Существование такой связи между левыми и постмодернизмом составляет, на первый взгляд, серьезный парадокс. В течение большей части двух последних столетий левые самоопределялись в ходе битвы науки с мракобесием: они решили, что рациональное мышление и объективный анализ природной и социальной реальности являются основными инструментами для победы над мистификациями, тем не менее действительно привлекательными, которые распространялись власть предержащими. Но в течение последних двадцати лет большое число левых интеллектуалов, особенно в Соединенных Штатах отвернулись от этого наследия Просвещения и примкнули к той или иной форме когнитивного релятивизма. Мы спрашиваем себя о причинах этого исторического поворота.
Мы различаем три типа интеллектуальных и социологических источников, связанных с возникновением постмодернизма в рядах левых221.
Новые социальные движения.
В шестидесятые годы появились «новые социальные движения» — антирасистские, феминистские, гомосексуальные и другие. Они боролись против тех форм угнетения, которые явно недооценивали традиционные левые. Некоторые направления этих движений совсем недавно пришли к тому выводу, что та или иная форма постмодернизма является философией, наиболее адекватно отвечающей их чаяниям.
Одна из привлекательных черт постмодернизма — кажется, что он подводит философскую базу под политику различия и тем самым обосновывает уважение к другим культурам и образам жизни. Всегда заманчиво взять за основание социополитической теории общую философскую или историческую схему, так как философия престижна и ее положения носят вневременной характер. Но следуют этому приему одновременно и чересчур, и недостаточно. Чересчур, потому что стремятся установить больше, чем это необходимо. И недостаточно, потому что обосновать великие философские системы из-за их всеобщности гораздо труднее, чем конкретные политические или социальные идеи.
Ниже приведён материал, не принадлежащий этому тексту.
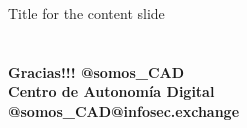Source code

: \documentclass[aspectratio=169]{beamer}
\begin{document}
    \frame{\titlepage}
    
    \begin{frame}{Title for the content slide}
        \tableofcontents
    \end{frame}

    



    \section{}
    \begin{frame}{}
        \centering
            \Huge\bfseries
            \textcolor{yellowCAD}{Gracias!!!}
            \vspace{1cm}
            \huge
            \textcolor{twitter}{\faTwitter } @somos\_CAD \\
            \textcolor{youtube}{\faYoutube } Centro de Autonomía Digital \\
            \textcolor{mastodon}{\faMastodon } @somos\_CAD@infosec.exchange \\
    \end{frame}
\end{document}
Стремясь их представить как следствие великих принципов, выбирают основание, прочность и универсальность которого иллюзорны. Например, можно защитить многие из феминистских требований или прав гомосексуалистов без того, чтобы ссылаться на общую теорию «различий», которую труднее обосновать, чем сами требования. Более того, неясность и субъективизм дискурса постмодерна интеллектуально ослабляют движения, которые берут его на вооружение. На наш взгляд, «новые социальные движения» могут найти для своих законных требований более твердое основание в широкой демократической и рациональной традиции эгалитаризма, идущей из Просвещения.
Политическое отчаяние.
Другим источником постмодернистских идей является, кажется, уникальная в истории левых ситуация общей безнадежности и дезориентации. «Реальный социализм» растворился, социал-демократические партии исповедуют политику нео-либерализма, и политические движения третьего мира, которые привели свои страны к независимости, в основном отказываются от всякой попытки автономного развития. Одним словом, самый последовательный либерализм кажется не достижимым в наше время горизонтом. Никогда идеалы справедливости и равенства не казались столь утопичными. Не вдаваясь в анализ этой ситуации (и тем более не предлагая решений), нетрудно понять, что она влечет за собой настроение отчаяния, которое отчасти выражается в постмодернизме. Ноам Хомский, американский лингвист и политический деятель, хорошо описывает эту эволюцию222:
Если вы говорите себе: «да ладно, слишком трудно изучать серьезные проблемы», есть множество способов избежать этого. Один из них — гоняться за химерами, не имеющими реального значения. Другой способ сделать это заключается в том, чтобы присоединиться к академическим культам, отрезанным от всякой реальности и позволяющим не сталкиваться с миром, каков он есть. Это частое явление, включая и левых. Во время поездки по Египту несколько недель тому назад я видел удручающие примеры. Я должен был говорить, о международных проблемах. Там очень живое и образованное интеллектуальное сообщество, очень мужественные люди, отсидевшие годы в тюрьмах Нассера, замученные почти что до смерти, и вышедшие оттуда, продолжая бороться. Но теперь в третьих странах в целом преобладает безнадежность и отчаяние. В местной образованной, имеющей связи с Европой, среде это проявлялось в полном погружении в последние безумства парижской культуре и концентрации исключительно на них. Например, даже в исследовательских институтах по стратегическим проблемам, когда я рассказывал о современной ситуации, слушатели хотели, чтобы все излагалось на жаргоне постмодерна. Вместо того, чтобы расспрашивать меня подробнее об американской политике или о Среднем Востоке, месте, где они живут, — это казалось слишком грязным и неинтересным — они хотели знать, как современная лингвистика строит новую парадигму дискурса о международных отношениях, который заменит постструктуралистский текст. Их интересовало это. Вовсе не то, что открывали израильские правительственные архивы в области внутреннего планирования. Это, действительно, гнетущая ситуация. (Хомский 1994b, с. 163–164).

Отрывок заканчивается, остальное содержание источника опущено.